◆ Required work: Transcribe every entry exactly; the images stay out.

##### Data to examine

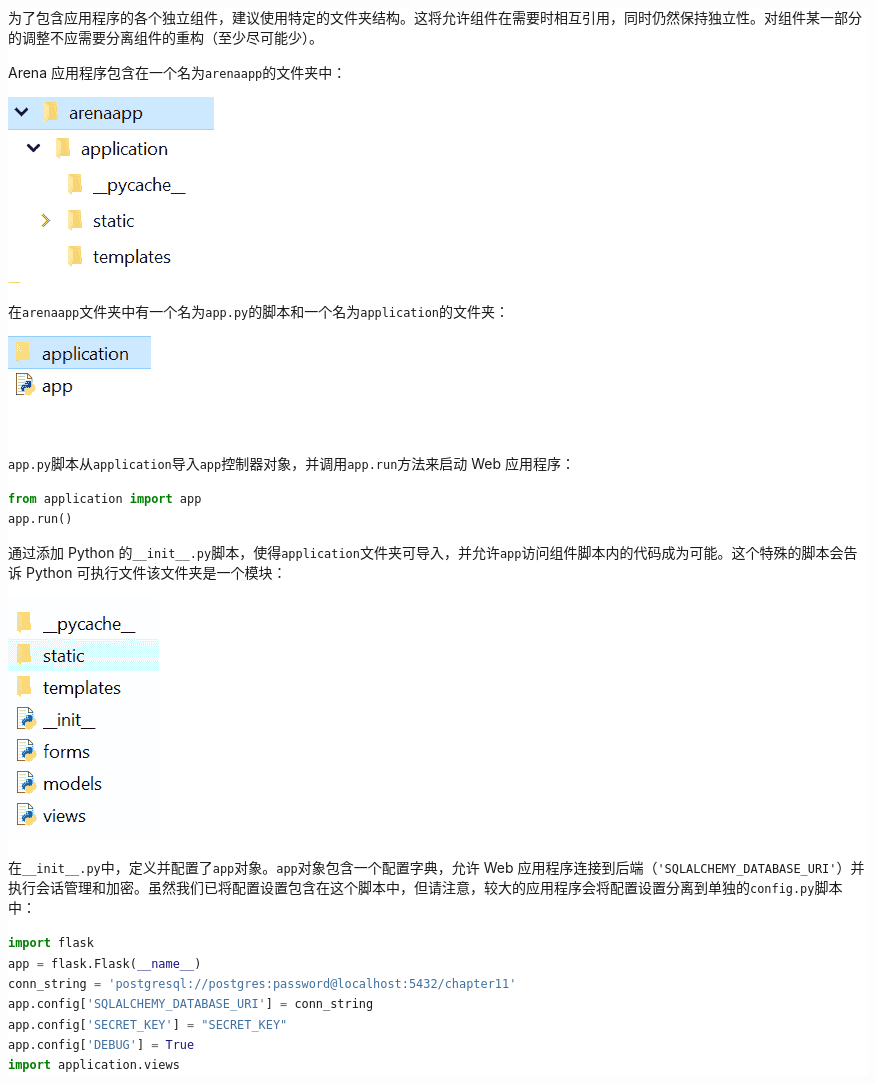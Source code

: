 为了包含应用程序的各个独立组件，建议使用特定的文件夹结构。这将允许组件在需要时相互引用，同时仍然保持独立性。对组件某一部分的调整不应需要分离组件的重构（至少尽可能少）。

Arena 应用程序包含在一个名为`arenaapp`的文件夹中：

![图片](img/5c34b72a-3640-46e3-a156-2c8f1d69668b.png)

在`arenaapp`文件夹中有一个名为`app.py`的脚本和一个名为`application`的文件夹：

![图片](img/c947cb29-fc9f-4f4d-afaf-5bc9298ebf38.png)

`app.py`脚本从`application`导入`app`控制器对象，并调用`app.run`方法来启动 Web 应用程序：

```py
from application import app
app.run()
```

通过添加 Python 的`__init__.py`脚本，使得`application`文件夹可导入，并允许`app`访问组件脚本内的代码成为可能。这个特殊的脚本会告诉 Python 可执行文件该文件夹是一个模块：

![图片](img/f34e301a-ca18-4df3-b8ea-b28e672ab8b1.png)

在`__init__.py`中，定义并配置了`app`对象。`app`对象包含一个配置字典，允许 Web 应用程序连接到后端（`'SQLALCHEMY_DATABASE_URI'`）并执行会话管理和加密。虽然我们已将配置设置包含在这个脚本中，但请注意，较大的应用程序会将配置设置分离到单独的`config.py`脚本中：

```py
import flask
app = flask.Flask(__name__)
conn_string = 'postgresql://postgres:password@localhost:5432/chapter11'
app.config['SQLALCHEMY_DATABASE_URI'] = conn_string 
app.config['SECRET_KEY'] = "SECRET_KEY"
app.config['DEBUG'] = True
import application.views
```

##########

◆ Task response:
Source code

: 为了包含应用程序的各个独立组件，建议使用特定的文件夹结构。这将允许组件在需要时相互引用，同时仍然保持独立性。对组件某一部分的调整不应需要分离组件的重构（至少尽可能少）。

Arena 应用程序包含在一个名为`arenaapp`的文件夹中：

![图片](img/5c34b72a-3640-46e3-a156-2c8f1d69668b.png)

在`arenaapp`文件夹中有一个名为`app.py`的脚本和一个名为`application`的文件夹：

![图片](img/c947cb29-fc9f-4f4d-afaf-5bc9298ebf38.png)

`app.py`脚本从`application`导入`app`控制器对象，并调用`app.run`方法来启动 Web 应用程序：

```py
from application import app
app.run()
```

通过添加 Python 的`__init__.py`脚本，使得`application`文件夹可导入，并允许`app`访问组件脚本内的代码成为可能。这个特殊的脚本会告诉 Python 可执行文件该文件夹是一个模块：

![图片](img/f34e301a-ca18-4df3-b8ea-b28e672ab8b1.png)

在`__init__.py`中，定义并配置了`app`对象。`app`对象包含一个配置字典，允许 Web 应用程序连接到后端（`'SQLALCHEMY_DATABASE_URI'`）并执行会话管理和加密。虽然我们已将配置设置包含在这个脚本中，但请注意，较大的应用程序会将配置设置分离到单独的`config.py`脚本中：

```py
import flask
app = flask.Flask(__name__)
conn_string = 'postgresql://postgres:password@localhost:5432/chapter11'
app.config['SQLALCHEMY_DATABASE_URI'] = conn_string 
app.config['SECRET_KEY'] = "SECRET_KEY"
app.config['DEBUG'] = True
import application.views
```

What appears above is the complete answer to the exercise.